You are an unremarkable woman in an unremarkable life, hurrying your children through breakfast, dropping them at preschool, impatient at the red light on mornings when you’re running late to the office, baking cupcakes for committees and cookies at the holidays for neighbors.
You check progress reports on Friday nights and status reports on Sundays. You pay your bills on time, renew subscriptions to your husband’s magazines, never forget birthdays and anniversaries, and always pick up the dry cleaning.
You leave the spotlight to the man you married, supportive of his career ambitions, accepting when he takes his weekends with the guys, silent as he stretches out in bed and invariably lands on CNN with its news of the latest war, after which he sleeps like a baby.
And you rise to pace, longing for a different life, remembering a different life, laying claim to a different life.
*
He tells you not to comb your hair, not to refresh your lipstick, not to change a thing. “Breathe,” he says. So you take a deep breath.
He points to an Oriental folding screen in the corner of his studio. You try to remain composed, to accept the routine in this as he does, to dispel your nervousness by whispering to yourself: It’s only a drawing.
“There’s a robe on the chair back there,” he says. “You can put that on for now.”
You slip behind the screen and undress, emerging a few minutes later feeling vulnerable though you are far more covered up than when you arrived in shorts and a sweater.
He has been asking for years and you say no, over and over. You have no idea why you suddenly agree to this activity. Perhaps because your age grows accusatory. Perhaps because you feel your muscles slacken, your skin surrender its satiny texture; the years spare no one. Perhaps you simply want to know you are not unremarkable after all.
He offers the glass of wine again that you refused a few minutes earlier. You down it quickly and he pours you a second. He instructs you to sit on an antique chair and explains how he would like to pose you.
“It’s a sketch, not a painting,” he says. “Thirty minutes. That’s it.”
The calm in his voice is soothing. The alcohol is doing its part. When he asks that you remove the robe, you stand up, drop it to the floor, and resume the position you held just moments before.
He surveys quickly and you wonder what it is that he sees – a friend, a woman, a set of body parts, a daily exercise.
He shifts your right shoulder forward, tilts your head toward him, angles one knee slightly, tells you to relax your fingers.
“Good,” he murmurs, and then he gets to work.
*
Your husband is gone and the children are in college. On the back of the house is a small deck where ivy tangles itself in the rails of splintering wood. The August foliage provides a privacy screen of sorts. The sun beckons after a hard rain.

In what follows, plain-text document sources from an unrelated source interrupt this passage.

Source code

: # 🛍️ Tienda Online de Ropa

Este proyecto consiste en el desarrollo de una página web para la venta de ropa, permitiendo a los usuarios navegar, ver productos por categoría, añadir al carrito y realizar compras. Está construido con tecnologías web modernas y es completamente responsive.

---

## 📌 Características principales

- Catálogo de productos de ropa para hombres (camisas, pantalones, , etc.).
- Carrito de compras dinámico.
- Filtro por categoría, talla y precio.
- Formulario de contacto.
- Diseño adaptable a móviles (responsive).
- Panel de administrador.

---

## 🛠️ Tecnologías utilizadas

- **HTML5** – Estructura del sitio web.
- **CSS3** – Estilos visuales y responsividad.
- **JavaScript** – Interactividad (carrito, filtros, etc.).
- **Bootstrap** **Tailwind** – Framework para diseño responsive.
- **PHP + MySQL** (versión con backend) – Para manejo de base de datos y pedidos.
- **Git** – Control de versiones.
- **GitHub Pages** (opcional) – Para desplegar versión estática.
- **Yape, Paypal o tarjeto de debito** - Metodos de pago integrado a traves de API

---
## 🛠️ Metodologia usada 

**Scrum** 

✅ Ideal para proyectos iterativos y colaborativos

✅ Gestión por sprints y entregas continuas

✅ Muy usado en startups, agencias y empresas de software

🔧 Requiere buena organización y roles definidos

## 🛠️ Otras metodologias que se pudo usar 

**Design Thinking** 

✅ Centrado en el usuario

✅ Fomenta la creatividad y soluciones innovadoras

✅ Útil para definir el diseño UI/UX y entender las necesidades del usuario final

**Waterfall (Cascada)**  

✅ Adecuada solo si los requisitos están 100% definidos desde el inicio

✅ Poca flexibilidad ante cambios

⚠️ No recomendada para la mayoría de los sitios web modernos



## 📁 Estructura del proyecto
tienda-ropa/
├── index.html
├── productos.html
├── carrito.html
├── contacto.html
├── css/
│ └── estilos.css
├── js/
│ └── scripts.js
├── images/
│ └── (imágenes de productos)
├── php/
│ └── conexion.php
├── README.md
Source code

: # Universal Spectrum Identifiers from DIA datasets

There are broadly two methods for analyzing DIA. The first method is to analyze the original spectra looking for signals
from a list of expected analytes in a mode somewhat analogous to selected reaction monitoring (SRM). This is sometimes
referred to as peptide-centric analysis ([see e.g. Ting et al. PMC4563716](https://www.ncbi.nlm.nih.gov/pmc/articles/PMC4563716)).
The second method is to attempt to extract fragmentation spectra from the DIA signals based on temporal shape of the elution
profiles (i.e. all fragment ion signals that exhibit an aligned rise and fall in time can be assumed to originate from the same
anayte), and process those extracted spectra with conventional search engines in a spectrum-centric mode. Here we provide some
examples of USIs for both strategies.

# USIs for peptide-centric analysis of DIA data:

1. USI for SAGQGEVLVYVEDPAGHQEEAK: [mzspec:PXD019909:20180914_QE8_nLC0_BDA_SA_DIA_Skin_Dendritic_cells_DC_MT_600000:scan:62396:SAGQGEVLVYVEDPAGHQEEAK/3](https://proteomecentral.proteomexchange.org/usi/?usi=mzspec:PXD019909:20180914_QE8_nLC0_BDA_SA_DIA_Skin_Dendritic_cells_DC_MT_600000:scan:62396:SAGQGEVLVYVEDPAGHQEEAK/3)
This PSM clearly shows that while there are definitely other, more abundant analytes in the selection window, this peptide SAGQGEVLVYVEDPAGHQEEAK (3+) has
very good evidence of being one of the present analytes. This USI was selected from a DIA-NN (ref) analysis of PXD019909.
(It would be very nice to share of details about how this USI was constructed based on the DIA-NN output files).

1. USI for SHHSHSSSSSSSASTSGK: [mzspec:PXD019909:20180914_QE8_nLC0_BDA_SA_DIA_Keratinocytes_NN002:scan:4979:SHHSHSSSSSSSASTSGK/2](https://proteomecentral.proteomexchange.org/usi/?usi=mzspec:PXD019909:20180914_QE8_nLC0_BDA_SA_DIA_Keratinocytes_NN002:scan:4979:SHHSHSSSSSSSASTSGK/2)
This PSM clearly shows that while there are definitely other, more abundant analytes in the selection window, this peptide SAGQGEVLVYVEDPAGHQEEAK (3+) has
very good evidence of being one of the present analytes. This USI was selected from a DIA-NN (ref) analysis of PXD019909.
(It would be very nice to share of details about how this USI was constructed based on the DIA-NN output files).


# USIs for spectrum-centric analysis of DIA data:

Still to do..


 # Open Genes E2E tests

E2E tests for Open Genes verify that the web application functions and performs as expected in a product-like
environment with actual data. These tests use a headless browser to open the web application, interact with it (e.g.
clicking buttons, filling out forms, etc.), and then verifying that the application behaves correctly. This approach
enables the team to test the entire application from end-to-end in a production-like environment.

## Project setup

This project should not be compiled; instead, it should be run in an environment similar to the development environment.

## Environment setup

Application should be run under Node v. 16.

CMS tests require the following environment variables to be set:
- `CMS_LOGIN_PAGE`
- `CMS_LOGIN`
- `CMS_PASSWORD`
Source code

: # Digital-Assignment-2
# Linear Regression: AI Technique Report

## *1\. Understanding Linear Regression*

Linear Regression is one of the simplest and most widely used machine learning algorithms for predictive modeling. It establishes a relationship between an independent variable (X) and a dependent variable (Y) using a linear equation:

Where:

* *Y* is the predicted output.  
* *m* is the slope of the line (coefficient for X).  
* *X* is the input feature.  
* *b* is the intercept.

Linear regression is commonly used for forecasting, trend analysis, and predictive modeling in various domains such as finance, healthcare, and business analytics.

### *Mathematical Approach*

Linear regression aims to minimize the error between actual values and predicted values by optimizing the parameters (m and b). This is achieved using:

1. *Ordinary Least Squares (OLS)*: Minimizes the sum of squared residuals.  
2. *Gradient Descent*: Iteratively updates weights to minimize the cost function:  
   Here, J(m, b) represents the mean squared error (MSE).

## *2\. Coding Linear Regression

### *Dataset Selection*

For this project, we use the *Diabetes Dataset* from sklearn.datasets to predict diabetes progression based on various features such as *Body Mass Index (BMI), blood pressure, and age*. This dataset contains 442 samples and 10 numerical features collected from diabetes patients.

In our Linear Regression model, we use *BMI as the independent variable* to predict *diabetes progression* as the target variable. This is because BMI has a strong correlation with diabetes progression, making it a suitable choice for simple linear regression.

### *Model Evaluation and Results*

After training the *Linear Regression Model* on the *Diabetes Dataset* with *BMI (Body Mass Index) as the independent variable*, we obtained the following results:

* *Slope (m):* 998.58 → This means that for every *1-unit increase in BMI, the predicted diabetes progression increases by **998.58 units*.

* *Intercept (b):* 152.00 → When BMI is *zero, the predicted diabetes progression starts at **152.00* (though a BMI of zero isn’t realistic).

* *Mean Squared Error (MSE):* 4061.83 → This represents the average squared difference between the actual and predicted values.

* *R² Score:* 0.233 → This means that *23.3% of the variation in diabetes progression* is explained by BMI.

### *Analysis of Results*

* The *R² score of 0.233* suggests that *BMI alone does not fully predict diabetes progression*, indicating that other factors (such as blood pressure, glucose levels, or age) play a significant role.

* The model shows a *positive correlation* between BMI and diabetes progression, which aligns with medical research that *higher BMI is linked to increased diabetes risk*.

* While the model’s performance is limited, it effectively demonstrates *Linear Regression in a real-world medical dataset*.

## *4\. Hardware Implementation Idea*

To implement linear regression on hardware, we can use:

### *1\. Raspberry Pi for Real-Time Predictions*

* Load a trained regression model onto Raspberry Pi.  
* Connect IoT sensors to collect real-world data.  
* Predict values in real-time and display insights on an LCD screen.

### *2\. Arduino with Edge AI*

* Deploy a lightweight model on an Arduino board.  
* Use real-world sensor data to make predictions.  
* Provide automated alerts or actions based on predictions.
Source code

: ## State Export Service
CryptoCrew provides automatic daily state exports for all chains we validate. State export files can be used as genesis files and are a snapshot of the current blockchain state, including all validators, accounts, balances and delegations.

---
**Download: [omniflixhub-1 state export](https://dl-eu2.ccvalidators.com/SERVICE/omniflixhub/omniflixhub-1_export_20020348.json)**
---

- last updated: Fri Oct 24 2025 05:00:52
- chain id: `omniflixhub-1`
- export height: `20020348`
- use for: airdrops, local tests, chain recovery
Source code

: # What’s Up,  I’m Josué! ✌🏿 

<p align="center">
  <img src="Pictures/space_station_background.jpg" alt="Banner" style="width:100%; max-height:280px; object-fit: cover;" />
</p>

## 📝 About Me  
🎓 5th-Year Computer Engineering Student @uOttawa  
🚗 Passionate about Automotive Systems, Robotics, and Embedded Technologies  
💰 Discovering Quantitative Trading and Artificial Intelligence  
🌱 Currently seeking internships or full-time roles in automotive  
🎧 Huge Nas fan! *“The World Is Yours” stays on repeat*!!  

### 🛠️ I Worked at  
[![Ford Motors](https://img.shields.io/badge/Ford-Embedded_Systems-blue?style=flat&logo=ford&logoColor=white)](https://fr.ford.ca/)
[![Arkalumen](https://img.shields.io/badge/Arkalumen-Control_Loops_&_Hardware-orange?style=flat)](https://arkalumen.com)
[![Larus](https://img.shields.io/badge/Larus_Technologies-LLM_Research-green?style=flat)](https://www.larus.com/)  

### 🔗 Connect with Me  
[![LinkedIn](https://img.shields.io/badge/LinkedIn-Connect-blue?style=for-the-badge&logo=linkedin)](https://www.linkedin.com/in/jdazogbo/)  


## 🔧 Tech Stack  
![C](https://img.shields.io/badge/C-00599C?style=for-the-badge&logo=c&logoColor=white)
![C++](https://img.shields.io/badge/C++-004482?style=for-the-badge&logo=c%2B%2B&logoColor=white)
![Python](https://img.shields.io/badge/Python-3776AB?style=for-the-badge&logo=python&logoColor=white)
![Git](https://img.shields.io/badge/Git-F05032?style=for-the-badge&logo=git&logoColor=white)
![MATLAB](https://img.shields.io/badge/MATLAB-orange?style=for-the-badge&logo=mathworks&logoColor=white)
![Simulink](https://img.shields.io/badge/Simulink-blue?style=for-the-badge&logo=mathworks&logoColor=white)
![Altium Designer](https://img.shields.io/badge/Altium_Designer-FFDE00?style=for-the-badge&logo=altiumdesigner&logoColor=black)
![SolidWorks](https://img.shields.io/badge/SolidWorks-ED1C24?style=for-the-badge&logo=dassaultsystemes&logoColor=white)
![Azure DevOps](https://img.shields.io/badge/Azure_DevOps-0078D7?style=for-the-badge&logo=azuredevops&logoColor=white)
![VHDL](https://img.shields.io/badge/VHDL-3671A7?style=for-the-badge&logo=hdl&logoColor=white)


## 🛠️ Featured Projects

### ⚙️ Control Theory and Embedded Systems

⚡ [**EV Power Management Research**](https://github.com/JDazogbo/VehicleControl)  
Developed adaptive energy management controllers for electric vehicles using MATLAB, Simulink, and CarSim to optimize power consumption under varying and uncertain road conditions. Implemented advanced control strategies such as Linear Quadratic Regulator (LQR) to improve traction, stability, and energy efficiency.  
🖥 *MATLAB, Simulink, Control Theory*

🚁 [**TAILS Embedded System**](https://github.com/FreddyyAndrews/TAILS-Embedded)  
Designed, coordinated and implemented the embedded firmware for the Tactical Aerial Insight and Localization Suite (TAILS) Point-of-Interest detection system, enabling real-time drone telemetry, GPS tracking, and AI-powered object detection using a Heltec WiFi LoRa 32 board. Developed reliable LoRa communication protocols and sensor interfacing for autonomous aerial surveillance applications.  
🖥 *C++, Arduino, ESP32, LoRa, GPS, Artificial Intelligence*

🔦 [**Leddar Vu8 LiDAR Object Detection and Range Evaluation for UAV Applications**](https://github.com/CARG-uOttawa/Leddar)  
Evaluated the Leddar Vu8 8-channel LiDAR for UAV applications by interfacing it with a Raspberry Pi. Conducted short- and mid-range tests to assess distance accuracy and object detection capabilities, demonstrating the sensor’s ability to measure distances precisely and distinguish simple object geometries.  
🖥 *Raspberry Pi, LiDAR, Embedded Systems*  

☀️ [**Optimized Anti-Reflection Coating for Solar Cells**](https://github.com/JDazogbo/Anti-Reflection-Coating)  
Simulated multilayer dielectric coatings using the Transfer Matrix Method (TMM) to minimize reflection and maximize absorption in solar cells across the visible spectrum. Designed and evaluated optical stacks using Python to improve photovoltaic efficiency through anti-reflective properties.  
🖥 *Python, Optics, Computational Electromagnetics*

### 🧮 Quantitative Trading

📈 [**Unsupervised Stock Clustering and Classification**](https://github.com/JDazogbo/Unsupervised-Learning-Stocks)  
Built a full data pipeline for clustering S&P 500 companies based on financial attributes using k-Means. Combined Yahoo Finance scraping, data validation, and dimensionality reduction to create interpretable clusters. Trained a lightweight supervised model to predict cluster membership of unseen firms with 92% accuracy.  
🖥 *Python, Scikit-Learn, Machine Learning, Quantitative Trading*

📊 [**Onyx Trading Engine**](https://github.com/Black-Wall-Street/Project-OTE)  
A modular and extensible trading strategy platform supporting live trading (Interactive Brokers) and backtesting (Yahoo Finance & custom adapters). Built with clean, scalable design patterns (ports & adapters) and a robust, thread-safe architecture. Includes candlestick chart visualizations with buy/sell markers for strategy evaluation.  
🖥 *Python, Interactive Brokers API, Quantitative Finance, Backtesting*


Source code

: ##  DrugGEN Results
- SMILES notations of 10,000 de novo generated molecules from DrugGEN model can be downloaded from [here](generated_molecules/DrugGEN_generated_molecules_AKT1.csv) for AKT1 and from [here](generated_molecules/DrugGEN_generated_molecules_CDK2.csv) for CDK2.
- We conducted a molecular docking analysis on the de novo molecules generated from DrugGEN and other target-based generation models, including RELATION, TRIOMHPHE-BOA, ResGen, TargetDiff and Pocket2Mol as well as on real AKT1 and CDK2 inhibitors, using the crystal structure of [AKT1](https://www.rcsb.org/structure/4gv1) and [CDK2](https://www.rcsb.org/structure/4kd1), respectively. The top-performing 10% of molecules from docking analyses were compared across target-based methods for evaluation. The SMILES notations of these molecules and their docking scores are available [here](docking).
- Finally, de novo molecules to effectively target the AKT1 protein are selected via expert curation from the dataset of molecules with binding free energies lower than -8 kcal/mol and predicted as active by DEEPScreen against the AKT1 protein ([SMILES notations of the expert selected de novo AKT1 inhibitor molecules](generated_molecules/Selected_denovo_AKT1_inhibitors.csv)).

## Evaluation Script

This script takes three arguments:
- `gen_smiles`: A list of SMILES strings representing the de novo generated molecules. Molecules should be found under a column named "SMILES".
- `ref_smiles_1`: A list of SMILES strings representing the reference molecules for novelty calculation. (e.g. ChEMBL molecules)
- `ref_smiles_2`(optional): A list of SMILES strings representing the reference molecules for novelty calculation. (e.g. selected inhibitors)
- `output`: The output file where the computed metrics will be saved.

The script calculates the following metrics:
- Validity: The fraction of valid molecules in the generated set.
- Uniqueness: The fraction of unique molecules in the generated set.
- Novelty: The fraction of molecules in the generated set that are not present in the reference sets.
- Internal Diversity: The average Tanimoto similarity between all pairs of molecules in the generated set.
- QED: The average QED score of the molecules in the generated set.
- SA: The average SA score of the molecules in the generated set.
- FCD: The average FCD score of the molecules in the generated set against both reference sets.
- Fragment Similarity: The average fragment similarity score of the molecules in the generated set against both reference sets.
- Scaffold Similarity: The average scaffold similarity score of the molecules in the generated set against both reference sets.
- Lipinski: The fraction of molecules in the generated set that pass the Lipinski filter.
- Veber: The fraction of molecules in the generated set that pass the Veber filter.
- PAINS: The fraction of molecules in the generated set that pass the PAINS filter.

You unbutton your shirt and drop it behind you, opting for the sensation of heat on your shoulders and light on your breasts, unremarked for so many years.
Flash fiction is a very short story of anywhere from 100 to 1,000 words. This is a quick writing exercise using the prompt of “sun after rain” in a 60-minute period.
Barbara says
This is poignant. I actually had the opportunity to do this – only photography – about 10 years ago and really wish I would have. Now? No. Which gives me pause….if I were to look back 10 years from today, would I kind of, sort of, wish I would have captured a moment at 50?
D. A. Wolf says
Oh, I wish you had taken advantage of the opportunity as well, Barbara. And I know what you mean about that last question.